PROBLEM DESCRIPTION: Please copy each line below that contains the string "property".

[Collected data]
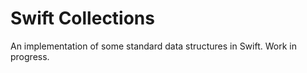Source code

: # Swift Collections

An implementation of some standard data structures in Swift. Work in progress.
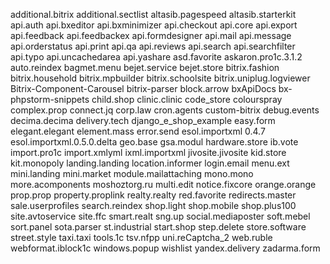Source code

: additional.bitrix
additional.sectlist
altasib.pagespeed
altasib.starterkit
api.auth
api.bxeditor
api.bxminimizer
api.checkout
api.core
api.export
api.feedback
api.feedbackex
api.formdesigner
api.mail
api.message
api.orderstatus
api.print
api.qa
api.reviews
api.search
api.searchfilter
api.typo
api.uncachedarea
api.yashare
asd.favorite
askaron.pro1c.3.1.2
auto.reindex
bagmet.menu
bejet.service
bejet.store
bitrix.fashion
bitrix.household
bitrix.mpbuilder
bitrix.schoolsite
bitrix.uniplug.logviewer
Bitrix-Component-Carousel
bitrix-parser
block.arrow
bxApiDocs
bx-phpstorm-snippets
child.shop
clinic.clinic
code_store
colourspray
complex.prop
connect.jq
corp.law
cron.agents
custom-bitrix
debug.events
decima.decima
delivery.tech
django_e_shop_example
easy.form
elegant.elegant
element.mass
error.send
esol.importxml 0.4.7
esol.importxml.0.5.0.delta
geo.base
gsa.modul
hardware.store
ib.vote
import.pro1c
import.xmlyml
ixml.importxml
jivosite.jivosite
kid.store
kit.monopoly
landing.landing
location.informer
login.email
menu.ext
mini.landing
mini.market
module.mailattaching
mono.mono
more.acomponents
moshoztorg.ru
multi.edit
notice.fixcore
orange.orange
prop.prop
property.proplink
realty.realty
red.favorite
redirects.master
sale.userprofiles
search.reindex
shop.light
shop.mobile
shop.plus100
site.avtoservice
site.ffc
smart.realt
sng.up
social.mediaposter
soft.mebel
sort.panel
sota.parser
st.industrial
start.shop
step.delete
store.software
street.style
taxi.taxi
tools.1c
tsv.nfpp
uni.reCaptcha_2
web.ruble
webformat.iblock1c
windows.popup
wishlist
yandex.delivery
zadarma.form
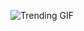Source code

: 
<!-- GIF_SECTION -->
![Trending GIF](https://media4.giphy.com/media/v1.Y2lkPThiYjIxNzcybzJlNXVpZXAycWdmcm04MmVmdjV1dmdwdG9jYmZmMXFwaGR4bmV4MiZlcD12MV9naWZzX3NlYXJjaCZjdD1n/rplvK3z0IzLqBxVJWk/giphy.gif)
<!-- END_GIF_SECTION -->
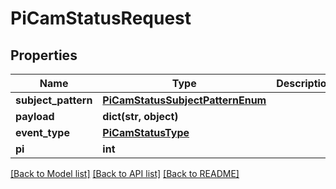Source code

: # PiCamStatusRequest


## Properties
Name | Type | Description | Notes
------------ | ------------- | ------------- | -------------
**subject_pattern** | [**PiCamStatusSubjectPatternEnum**](PiCamStatusSubjectPatternEnum.md) |  | 
**payload** | **dict(str, object)** |  | [optional] 
**event_type** | [**PiCamStatusType**](PiCamStatusType.md) |  | 
**pi** | **int** |  | 

[[Back to Model list]](../README.md#documentation-for-models) [[Back to API list]](../README.md#documentation-for-api-endpoints) [[Back to README]](../README.md)


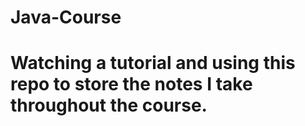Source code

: # Java-Course
# Watching a tutorial and using this repo to store the notes I take throughout the course. 
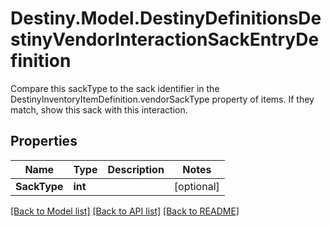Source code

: # Destiny.Model.DestinyDefinitionsDestinyVendorInteractionSackEntryDefinition
Compare this sackType to the sack identifier in the DestinyInventoryItemDefinition.vendorSackType property of items. If they match, show this sack with this interaction.

## Properties

Name | Type | Description | Notes
------------ | ------------- | ------------- | -------------
**SackType** | **int** |  | [optional] 

[[Back to Model list]](../README.md#documentation-for-models) [[Back to API list]](../README.md#documentation-for-api-endpoints) [[Back to README]](../README.md)


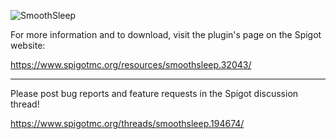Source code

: ![SmoothSleep](https://proxy.spigotmc.org/18a737d3282325cbb9a291e2a1b8c74fb4c98660?url=https%3A%2F%2Fi.imgur.com%2FNDOrwZO.jpg)


For more information and to download, visit the plugin's page on the Spigot website:

https://www.spigotmc.org/resources/smoothsleep.32043/

---

Please post bug reports and feature requests in the Spigot discussion thread!

https://www.spigotmc.org/threads/smoothsleep.194674/
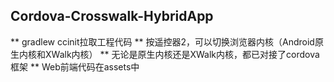 ## Cordova-Crosswalk-HybridApp
** gradlew ccinit拉取工程代码
** 按遥控器2，可以切换浏览器内核（Android原生内核和XWalk内核）
** 无论是原生内核还是XWalk内核，都已对接了cordova框架
** Web前端代码在assets中

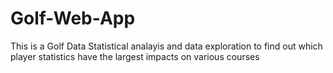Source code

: # Golf-Web-App
This is a Golf Data Statistical analayis and data exploration to find out which player statistics have the largest impacts on various courses
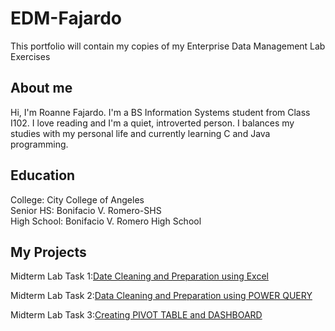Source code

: # EDM-Fajardo
This portfolio will contain my copies of my Enterprise Data Management Lab Exercises

## About me
Hi, I'm Roanne Fajardo. I'm a BS Information Systems student from Class I102. I love reading and I'm a quiet, introverted person. I balances my studies with my personal life and currently learning C and Java programming.

## Education
College: City College of Angeles\
Senior HS: Bonifacio V. Romero-SHS\
High School: Bonifacio V. Romero High School

## My Projects
Midterm Lab Task 1:[Date Cleaning and Preparation using Excel](https://roannefajardo.github.io/Midterm-Lab-Task-1/)

Midterm Lab Task 2:[Data Cleaning and Preparation using POWER QUERY](https://roannefajardo.github.io/Midterm-Lab-Task-2-/)

Midterm Lab Task 3:[Creating PIVOT TABLE and DASHBOARD](https://roannefajardo.github.io/Midterm-Lab-Task-3/)


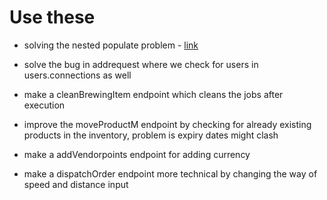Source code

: # Use these

 - solving the nested populate problem - [link](https://www.mongodb.com/community/forums/t/populate-a-nested-schema-with-model-having-nested-schema-in-mongoose/10553)

 - solve the bug in addrequest where we check for users in users.connections as well

 - make a cleanBrewingItem endpoint which cleans the jobs after execution
 
 - improve the moveProductM endpoint by checking for already existing products in the inventory, problem is expiry dates might clash
 
 - make a addVendorpoints endpoint for adding currency

 - make a dispatchOrder endpoint more technical by changing the way of speed and distance input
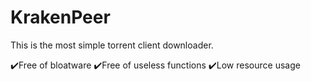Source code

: # KrakenPeer
This is the most simple torrent client downloader.

✔️Free of bloatware
✔️Free of useless functions
✔️Low resource usage
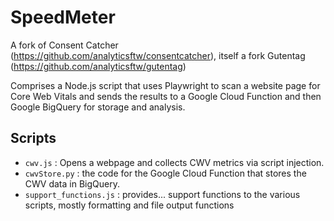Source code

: # SpeedMeter
A fork of Consent Catcher (https://github.com/analyticsftw/consentcatcher), itself a fork Gutentag (https://github.com/analyticsftw/gutentag)

Comprises a Node.js script that uses Playwright to scan a website page for Core Web Vitals and sends the results to a Google Cloud Function and then Google BigQuery for storage and analysis.

## Scripts
* `cwv.js` : Opens a webpage and collects CWV metrics via script injection.
* `cwvStore.py` : the code for the Google Cloud Function that stores the CWV data in BigQuery.
* `support_functions.js` : provides... support functions to the various scripts, mostly formatting and file output functions
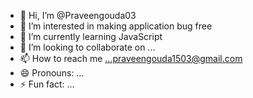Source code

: - 👋 Hi, I’m @Praveengouda03
- 👀 I’m interested in making application bug free
- 🌱 I’m currently learning JavaScript
- 💞️ I’m looking to collaborate on ...
- 📫 How to reach me ...praveengouda1503@gmail.com
- 😄 Pronouns: ...
- ⚡ Fun fact: ...

<!---
Praveengouda03/Praveengouda03 is a ✨ special ✨ repository because its `README.md` (this file) appears on your GitHub profile.
You can click the Preview link to take a look at your changes.
--->
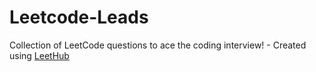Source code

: # Leetcode-Leads
Collection of LeetCode questions to ace the coding interview! - Created using [LeetHub](https://github.com/QasimWani/LeetHub)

RESULT:
property.proplink
Compare this sackType to the sack identifier in the DestinyInventoryItemDefinition.vendorSackType property of items. If they match, show this sack with this interaction.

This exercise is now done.